“You’re no longer having battles over whether to turn the heating up or off”
The Independent’s tech editor Andrew Griffin sits down with Leah Robson, director of whole house renewables company Your Energy Your Way, to talk all things heat pumps – from modern installations to future innovations
Leah Robson has been working with heat pumps for about 10 years, but when one arrived in her house, she was still surprised. Not by the installation, the process for which she knows intimately, or by the changes that installation brings to your house. Instead, she was surprised by just how comfortable everything was.
“It is a much, much, much more comfortable way to heat your home,” she says, looking back on her now roughly four-year-old heat pump installation. “You have none of that kind of rise and fall, the ‘oh, golly, the gas has gone off, now I’m feeling a bit chilly, I’d better put the heating back on again’.”
“Your house is just at a constant temperature, to the extent that you’d only really notice whether the heating is on or off, and you don’t really know what temperature it is outside. So I have to look at the little display inside the house before I decide whether I need to put on a coat or not, because it’s not clear from inside whether it’s really freezing outside or just cold. And this is in a very ordinary house.”
She likens the experience to a fridge: you don’t worry about whether your fridge needs to be switched off at a given time or whether it is working too hard – you just let it do its thing. A heat pump is much the same: whether it’s cold or hot outside, you can leave it running, and it will stabilise the temperature.
In the years before Leah had her own installation, she had been recommending heat pumps to people because of their efficiency. It made sense: her customers at whole-house renewables company, Your Energy Your Way, were primarily concerned about their environmental impact; the main reason behind the growing interest in the technology is how sustainable they are. But now, she says, she sells people on just how comfortable they are.
That’s not to say they’re inefficient – just the opposite. Current models are between 3-5 times more energy efficient than gas boilers, according to the International Energy Agency. If you are concerned about energy efficiency then they can be a dramatic way to cut the amount of power that your house uses.
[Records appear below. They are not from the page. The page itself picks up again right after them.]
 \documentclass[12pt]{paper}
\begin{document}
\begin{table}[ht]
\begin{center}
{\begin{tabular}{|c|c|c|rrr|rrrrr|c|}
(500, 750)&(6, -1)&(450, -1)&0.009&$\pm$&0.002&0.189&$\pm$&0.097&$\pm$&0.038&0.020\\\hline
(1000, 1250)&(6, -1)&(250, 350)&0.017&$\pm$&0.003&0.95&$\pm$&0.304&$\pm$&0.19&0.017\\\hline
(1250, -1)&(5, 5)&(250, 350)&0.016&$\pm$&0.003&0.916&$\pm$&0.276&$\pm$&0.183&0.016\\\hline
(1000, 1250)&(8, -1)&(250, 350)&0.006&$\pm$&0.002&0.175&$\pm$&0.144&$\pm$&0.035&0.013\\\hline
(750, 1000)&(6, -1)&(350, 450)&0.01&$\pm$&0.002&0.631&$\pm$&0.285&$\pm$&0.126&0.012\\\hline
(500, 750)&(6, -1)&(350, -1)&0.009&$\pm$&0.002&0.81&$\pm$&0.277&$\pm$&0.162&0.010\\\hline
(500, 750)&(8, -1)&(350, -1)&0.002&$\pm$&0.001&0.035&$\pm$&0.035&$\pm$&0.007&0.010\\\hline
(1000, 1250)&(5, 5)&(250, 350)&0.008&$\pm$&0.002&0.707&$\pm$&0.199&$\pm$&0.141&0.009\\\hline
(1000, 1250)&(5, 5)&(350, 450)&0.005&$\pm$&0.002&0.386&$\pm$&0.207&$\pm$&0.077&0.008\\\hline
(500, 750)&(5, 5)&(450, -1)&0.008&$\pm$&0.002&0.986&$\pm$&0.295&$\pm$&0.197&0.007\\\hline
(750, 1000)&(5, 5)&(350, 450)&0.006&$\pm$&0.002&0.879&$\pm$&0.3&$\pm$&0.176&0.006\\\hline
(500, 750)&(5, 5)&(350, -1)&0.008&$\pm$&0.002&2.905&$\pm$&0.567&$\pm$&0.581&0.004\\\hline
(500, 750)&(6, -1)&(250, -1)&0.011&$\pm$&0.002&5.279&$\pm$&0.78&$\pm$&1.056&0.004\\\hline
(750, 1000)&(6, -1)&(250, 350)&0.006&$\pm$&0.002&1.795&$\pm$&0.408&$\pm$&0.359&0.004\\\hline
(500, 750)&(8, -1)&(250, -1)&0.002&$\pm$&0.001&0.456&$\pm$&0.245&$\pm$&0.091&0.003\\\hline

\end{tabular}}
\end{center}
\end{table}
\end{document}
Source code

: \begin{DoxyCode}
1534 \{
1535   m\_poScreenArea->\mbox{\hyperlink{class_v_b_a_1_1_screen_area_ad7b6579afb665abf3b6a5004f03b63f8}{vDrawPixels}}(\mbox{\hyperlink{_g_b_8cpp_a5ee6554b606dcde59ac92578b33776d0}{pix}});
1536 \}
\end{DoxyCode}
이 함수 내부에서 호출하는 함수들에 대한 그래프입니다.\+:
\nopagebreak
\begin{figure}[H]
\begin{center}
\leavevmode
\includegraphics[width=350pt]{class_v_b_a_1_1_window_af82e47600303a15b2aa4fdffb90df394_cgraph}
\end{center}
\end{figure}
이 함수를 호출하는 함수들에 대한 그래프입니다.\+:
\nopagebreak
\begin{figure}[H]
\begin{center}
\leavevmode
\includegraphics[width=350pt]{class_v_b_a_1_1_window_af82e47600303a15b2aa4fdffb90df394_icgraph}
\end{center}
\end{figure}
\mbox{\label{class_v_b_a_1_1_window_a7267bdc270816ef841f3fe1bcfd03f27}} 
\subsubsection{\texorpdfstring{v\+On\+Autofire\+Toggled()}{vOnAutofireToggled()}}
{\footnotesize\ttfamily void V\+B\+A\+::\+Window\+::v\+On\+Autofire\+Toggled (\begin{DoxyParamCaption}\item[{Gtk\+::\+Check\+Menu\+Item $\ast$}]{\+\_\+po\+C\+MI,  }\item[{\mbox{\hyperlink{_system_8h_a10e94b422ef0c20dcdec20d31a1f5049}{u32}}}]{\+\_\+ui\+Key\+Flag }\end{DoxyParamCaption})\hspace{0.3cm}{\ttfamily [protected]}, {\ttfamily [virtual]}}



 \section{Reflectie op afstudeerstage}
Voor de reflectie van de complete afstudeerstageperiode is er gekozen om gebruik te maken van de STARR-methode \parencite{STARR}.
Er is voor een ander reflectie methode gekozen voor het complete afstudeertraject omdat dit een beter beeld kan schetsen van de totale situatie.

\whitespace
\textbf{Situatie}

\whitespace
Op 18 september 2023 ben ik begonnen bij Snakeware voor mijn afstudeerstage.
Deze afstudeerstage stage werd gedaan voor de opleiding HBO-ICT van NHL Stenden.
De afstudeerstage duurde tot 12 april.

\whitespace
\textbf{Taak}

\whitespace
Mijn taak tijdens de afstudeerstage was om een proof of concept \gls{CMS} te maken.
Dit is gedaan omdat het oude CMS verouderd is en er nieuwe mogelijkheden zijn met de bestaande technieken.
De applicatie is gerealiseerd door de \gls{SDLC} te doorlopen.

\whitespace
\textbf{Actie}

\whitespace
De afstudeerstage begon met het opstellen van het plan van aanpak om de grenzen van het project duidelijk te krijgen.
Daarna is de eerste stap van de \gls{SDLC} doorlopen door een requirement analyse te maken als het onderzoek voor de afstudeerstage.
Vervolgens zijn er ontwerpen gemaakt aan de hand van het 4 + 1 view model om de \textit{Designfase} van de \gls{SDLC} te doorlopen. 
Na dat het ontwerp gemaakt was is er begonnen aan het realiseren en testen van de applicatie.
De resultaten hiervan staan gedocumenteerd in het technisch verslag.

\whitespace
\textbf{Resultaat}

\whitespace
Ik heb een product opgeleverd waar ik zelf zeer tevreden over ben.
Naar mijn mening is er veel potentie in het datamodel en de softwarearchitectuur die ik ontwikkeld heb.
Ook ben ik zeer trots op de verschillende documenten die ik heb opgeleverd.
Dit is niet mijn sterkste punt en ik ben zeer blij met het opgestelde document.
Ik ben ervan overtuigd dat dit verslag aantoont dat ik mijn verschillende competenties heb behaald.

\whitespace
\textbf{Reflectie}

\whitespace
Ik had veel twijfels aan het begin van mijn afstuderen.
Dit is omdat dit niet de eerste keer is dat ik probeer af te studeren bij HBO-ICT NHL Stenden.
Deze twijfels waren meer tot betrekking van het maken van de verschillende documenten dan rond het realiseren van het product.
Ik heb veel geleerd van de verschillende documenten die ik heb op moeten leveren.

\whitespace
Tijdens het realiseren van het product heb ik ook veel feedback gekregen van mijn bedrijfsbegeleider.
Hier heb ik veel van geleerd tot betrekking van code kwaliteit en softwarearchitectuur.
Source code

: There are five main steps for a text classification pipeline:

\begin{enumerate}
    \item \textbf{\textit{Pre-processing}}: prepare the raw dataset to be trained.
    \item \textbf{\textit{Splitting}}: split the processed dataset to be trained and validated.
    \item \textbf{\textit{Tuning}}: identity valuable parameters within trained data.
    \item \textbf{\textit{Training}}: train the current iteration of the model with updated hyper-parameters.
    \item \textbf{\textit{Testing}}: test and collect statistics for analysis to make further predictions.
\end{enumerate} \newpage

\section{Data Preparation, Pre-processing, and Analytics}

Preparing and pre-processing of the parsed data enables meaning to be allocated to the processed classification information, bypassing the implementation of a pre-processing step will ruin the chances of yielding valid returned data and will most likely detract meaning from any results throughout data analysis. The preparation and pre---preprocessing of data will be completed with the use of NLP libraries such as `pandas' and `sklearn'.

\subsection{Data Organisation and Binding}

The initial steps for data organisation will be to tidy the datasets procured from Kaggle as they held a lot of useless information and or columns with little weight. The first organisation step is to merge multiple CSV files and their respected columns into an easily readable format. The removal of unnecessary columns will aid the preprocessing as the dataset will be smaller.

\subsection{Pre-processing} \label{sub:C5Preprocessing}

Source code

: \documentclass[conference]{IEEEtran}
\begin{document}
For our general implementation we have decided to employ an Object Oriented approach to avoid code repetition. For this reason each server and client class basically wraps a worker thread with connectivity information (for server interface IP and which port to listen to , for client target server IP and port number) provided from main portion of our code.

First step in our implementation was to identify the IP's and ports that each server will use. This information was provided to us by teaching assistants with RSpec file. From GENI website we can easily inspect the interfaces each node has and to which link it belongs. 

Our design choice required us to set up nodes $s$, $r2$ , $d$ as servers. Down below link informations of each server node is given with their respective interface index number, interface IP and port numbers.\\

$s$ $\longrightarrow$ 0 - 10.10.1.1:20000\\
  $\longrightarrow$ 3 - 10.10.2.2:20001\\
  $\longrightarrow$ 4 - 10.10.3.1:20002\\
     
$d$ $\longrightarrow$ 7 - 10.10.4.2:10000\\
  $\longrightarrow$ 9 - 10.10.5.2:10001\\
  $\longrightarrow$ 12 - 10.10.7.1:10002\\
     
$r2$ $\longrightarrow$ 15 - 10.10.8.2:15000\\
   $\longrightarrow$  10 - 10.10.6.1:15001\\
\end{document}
Heat pumps are fundamentally more efficient for a fairly simple reason. Unlike a traditional boiler, they aren’t forced to generate heat, they just move it; if your house is too cold, then they bring heat in from the outside, and if it is too hot then it does just the opposite. It is a straightforward theory, but one that brings a profound change in both the efficiency and feel of your house.
There are some drawbacks, she notes. The fact that heat pumps run constantly, rather than just when they are needed, mean that their fans are always whirring around. That sound – which she likens to the steady grumble of a fridge – is not loud but might be off-putting if the unit were next to a bedroom. For those worried about the sound, Nesta, the innovation charity, runs a “visit a heat pump” scheme where people can go and listen to both the sound of the heat pump as well as the experiences of their owners.
The installation can also be a little disruptive, for a little while. For a week or two, you’ll have people moving through the house, and not just to the heat pump: installation requires a few other changes, such as often adding or moving hot water cylinders, which might need access to other parts of the house.
As with other parts of the process, that is likely to change in the years to come. New technologies will make the initial survey easier for installers, she hopes. And at the moment services can be expensive – not because of the complexity, but because the rareness of heat pumps mean that those able to do those services will probably have to come from further away.
Already, however, the installation is not complicated: you find the spot, which is possible even in older houses built before central heating, get the equipment installed and then let it get to work. You might even find that it makes life a little simpler in other ways, too.
“You’re not having battles in the house about whether you’ve got the heating on enough or not,” she says. “You just set it to a temperature and it just keeps it there – that’s the most efficient way to run a heat pump, and the most comfortable.”